As a player, I have no answer to this. My only solution to a problem is to shoot and kill someone.
What I crave in the Division is a dialogue, with the game and with the people in it. I want to be the last bastion of civilization that restores order and peace, not just the successful warlord that managed to kill everyone opposing them. The game makes a number of statements– “desperate times call for desperate measures” and asks if the ends justify the means, but doesn’t give me the ability to think about and answer that question. It uses uncomfortable situations not to open a dialogue, but for shock value. It’s disturbing, and there is no way for me to take a moral high ground or even ideologically defend myself.

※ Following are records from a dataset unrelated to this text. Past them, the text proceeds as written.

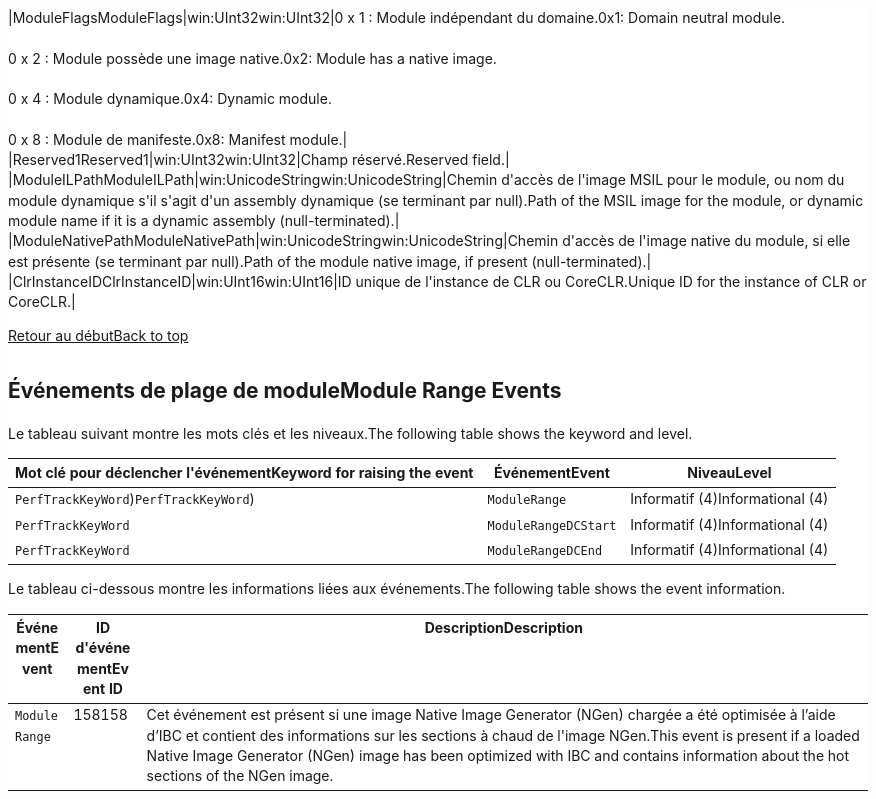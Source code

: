 |<span data-ttu-id="7ee04-332">ModuleFlags</span><span class="sxs-lookup"><span data-stu-id="7ee04-332">ModuleFlags</span></span>|<span data-ttu-id="7ee04-333">win:UInt32</span><span class="sxs-lookup"><span data-stu-id="7ee04-333">win:UInt32</span></span>|<span data-ttu-id="7ee04-334">0 x 1 : Module indépendant du domaine.</span><span class="sxs-lookup"><span data-stu-id="7ee04-334">0x1: Domain neutral module.</span></span><br /><br /> <span data-ttu-id="7ee04-335">0 x 2 : Module possède une image native.</span><span class="sxs-lookup"><span data-stu-id="7ee04-335">0x2: Module has a native image.</span></span><br /><br /> <span data-ttu-id="7ee04-336">0 x 4 : Module dynamique.</span><span class="sxs-lookup"><span data-stu-id="7ee04-336">0x4: Dynamic module.</span></span><br /><br /> <span data-ttu-id="7ee04-337">0 x 8 : Module de manifeste.</span><span class="sxs-lookup"><span data-stu-id="7ee04-337">0x8: Manifest module.</span></span>|  
|<span data-ttu-id="7ee04-338">Reserved1</span><span class="sxs-lookup"><span data-stu-id="7ee04-338">Reserved1</span></span>|<span data-ttu-id="7ee04-339">win:UInt32</span><span class="sxs-lookup"><span data-stu-id="7ee04-339">win:UInt32</span></span>|<span data-ttu-id="7ee04-340">Champ réservé.</span><span class="sxs-lookup"><span data-stu-id="7ee04-340">Reserved field.</span></span>|  
|<span data-ttu-id="7ee04-341">ModuleILPath</span><span class="sxs-lookup"><span data-stu-id="7ee04-341">ModuleILPath</span></span>|<span data-ttu-id="7ee04-342">win:UnicodeString</span><span class="sxs-lookup"><span data-stu-id="7ee04-342">win:UnicodeString</span></span>|<span data-ttu-id="7ee04-343">Chemin d'accès de l'image MSIL pour le module, ou nom du module dynamique s'il s'agit d'un assembly dynamique (se terminant par null).</span><span class="sxs-lookup"><span data-stu-id="7ee04-343">Path of the MSIL image for the module, or dynamic module name if it is a dynamic assembly (null-terminated).</span></span>|  
|<span data-ttu-id="7ee04-344">ModuleNativePath</span><span class="sxs-lookup"><span data-stu-id="7ee04-344">ModuleNativePath</span></span>|<span data-ttu-id="7ee04-345">win:UnicodeString</span><span class="sxs-lookup"><span data-stu-id="7ee04-345">win:UnicodeString</span></span>|<span data-ttu-id="7ee04-346">Chemin d'accès de l'image native du module, si elle est présente (se terminant par null).</span><span class="sxs-lookup"><span data-stu-id="7ee04-346">Path of the module native image, if present (null-terminated).</span></span>|  
|<span data-ttu-id="7ee04-347">ClrInstanceID</span><span class="sxs-lookup"><span data-stu-id="7ee04-347">ClrInstanceID</span></span>|<span data-ttu-id="7ee04-348">win:UInt16</span><span class="sxs-lookup"><span data-stu-id="7ee04-348">win:UInt16</span></span>|<span data-ttu-id="7ee04-349">ID unique de l'instance de CLR ou CoreCLR.</span><span class="sxs-lookup"><span data-stu-id="7ee04-349">Unique ID for the instance of CLR or CoreCLR.</span></span>|  
  
 [<span data-ttu-id="7ee04-350">Retour au début</span><span class="sxs-lookup"><span data-stu-id="7ee04-350">Back to top</span></span>](#top)  
  
<a name="module_range_events"></a>   
## <a name="module-range-events"></a><span data-ttu-id="7ee04-351">Événements de plage de module</span><span class="sxs-lookup"><span data-stu-id="7ee04-351">Module Range Events</span></span>  
 <span data-ttu-id="7ee04-352">Le tableau suivant montre les mots clés et les niveaux.</span><span class="sxs-lookup"><span data-stu-id="7ee04-352">The following table shows the keyword and level.</span></span>  
  
|<span data-ttu-id="7ee04-353">Mot clé pour déclencher l'événement</span><span class="sxs-lookup"><span data-stu-id="7ee04-353">Keyword for raising the event</span></span>|<span data-ttu-id="7ee04-354">Événement</span><span class="sxs-lookup"><span data-stu-id="7ee04-354">Event</span></span>|<span data-ttu-id="7ee04-355">Niveau</span><span class="sxs-lookup"><span data-stu-id="7ee04-355">Level</span></span>|  
|-----------------------------------|-----------|-----------|  
|<span data-ttu-id="7ee04-356">`PerfTrackKeyWord`)</span><span class="sxs-lookup"><span data-stu-id="7ee04-356">`PerfTrackKeyWord`)</span></span>|`ModuleRange`|<span data-ttu-id="7ee04-357">Informatif (4)</span><span class="sxs-lookup"><span data-stu-id="7ee04-357">Informational (4)</span></span>|  
|`PerfTrackKeyWord`|`ModuleRangeDCStart`|<span data-ttu-id="7ee04-358">Informatif (4)</span><span class="sxs-lookup"><span data-stu-id="7ee04-358">Informational (4)</span></span>|  
|`PerfTrackKeyWord`|`ModuleRangeDCEnd`|<span data-ttu-id="7ee04-359">Informatif (4)</span><span class="sxs-lookup"><span data-stu-id="7ee04-359">Informational (4)</span></span>|  
  
 <span data-ttu-id="7ee04-360">Le tableau ci-dessous montre les informations liées aux événements.</span><span class="sxs-lookup"><span data-stu-id="7ee04-360">The following table shows the event information.</span></span>  
  
|<span data-ttu-id="7ee04-361">Événement</span><span class="sxs-lookup"><span data-stu-id="7ee04-361">Event</span></span>|<span data-ttu-id="7ee04-362">ID d'événement</span><span class="sxs-lookup"><span data-stu-id="7ee04-362">Event ID</span></span>|<span data-ttu-id="7ee04-363">Description</span><span class="sxs-lookup"><span data-stu-id="7ee04-363">Description</span></span>|  
|-----------|--------------|-----------------|  
|`ModuleRange`|<span data-ttu-id="7ee04-364">158</span><span class="sxs-lookup"><span data-stu-id="7ee04-364">158</span></span>|<span data-ttu-id="7ee04-365">Cet événement est présent si une image Native Image Generator (NGen) chargée a été optimisée à l’aide d’IBC et contient des informations sur les sections à chaud de l'image NGen.</span><span class="sxs-lookup"><span data-stu-id="7ee04-365">This event is present if a loaded Native Image Generator (NGen) image has been optimized with IBC and contains information about the hot sections of the NGen image.</span></span>|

At the same time, this is a game that represents what I’ve wanted in MMOs for a while– a richly-detailed world that my friends and I can jump into and have fun playing. An MMO where combat is *fun* and every encounter feels enjoyable and meaningful. A group system that doesn’t adhere to the standard “trinity” roles but has the ability for party members to fill specific niches that they come up with themselves.
I love what the Division represents, I just wish it wasn’t laced with so much stuff that bothers me deeply. As mentioned in the podcast, if I could buy The Secret World set in the Division’s engine and gameplay, I would buy that game yesterday and still be playing it instead of writing this post.
I haven’t been this conflicted about a game in a while. Maybe that’s the dialogue.